Electricity has been around for a long time, in one form or another. In the late 18th century, Italian physician and physicist Luigi Galvani discovered that by introducing small static electric impulses to a dissected frog's leg, it would twitch. That was a very important discovery, which in turn would lead to many others, which ultimately brought us today's modern microprocessors, containing and working together with many other components embedded in integrated circuits.

Electrical resistance

A regular copper wire has a built-in resistance which, when strung over a distance, is measured as line loss.

At the same time, the filament in tungsten-style incandescent light bulbs acts as a resistor. This characteristic manifests itself by creating light when the two wires are led to the filament in a vacuum.

The entire process is known as Ohm's Law, which has three components.

Ohm's Law

In its basic formula, you have three qualities that are necessary to describe a functioning electrical circuit:

  1. I, which represents the current in amperes
  2. V, being the voltage powering the circuit
  3. R, the resistance

By having two of the three figures, the third one is always obtainable by applying Ohm's Law, which states that I = V / R. Inversely you can also determine the values of V and R: V = I x R and R = V / I.

Resistors have been used in electrical applications since their beginnings, and, with the miniaturization of electronics, they have taken on a whole new importance when operating in conjunction with the large number of transistors found on integrated circuits. To know the resistance of a particular device, for larger applications a multi-meter is very practical. It gives you volts AC and volts DC, as well as impedance, also known as resistance in ohms.

Resistor color code

If you are able to physically access the resistor itself, there is a second method of calculating its resistance, a very handy color code that will tell you what the given properties of a resistor are.

The discoverer of the principles behind Ohms Law

He was none other than Herr Georg Simon Ohm, born in Bavaria in 1789 during an age of great physics discoveries.
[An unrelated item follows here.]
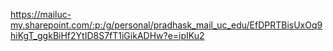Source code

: https://mailuc-my.sharepoint.com/:p:/g/personal/pradhask_mail_uc_edu/EfDPRTBisUxOq9hiKgT_ggkBiHf2YtID8S7fT1iGikADHw?e=ipIKu2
His father, a self-taught craftsman, took great pride in educating his children, bringing them up in a very secure intellectual environment and teaching them mathematics, philosophy, chemistry and physics. Georg, at the tender age of 17, became a mathematics teacher in Switzerland, where he continued his studies at the same time, receiving a doctorate in mathematics in 1811 at age 22. Upon reaching that milestone, he joined the university staff as a lecturer.

From there, he joined the Jesuit Gymnasium in Cologne, as it had a reputation as having one of the best-equipped laboratories in Europe. By the early 1820s, he had started his own experimental work in the new field of electromagnetism there.

By this time he had already concluded that the mathematical relationship between current, voltage and resistance was an unalterable physical law like gravity.

His first paper dealt with the resistance encountered by current traveling through a wire: the bigger the wire, the less the resistance. By 1826 and 1827 he had laid the groundwork for what would eventually be called Ohm's Law in his book Die Galvanische Kette, mathematisch bearbeitet (.pdf), wherein he mathematically explains the theory of electricity.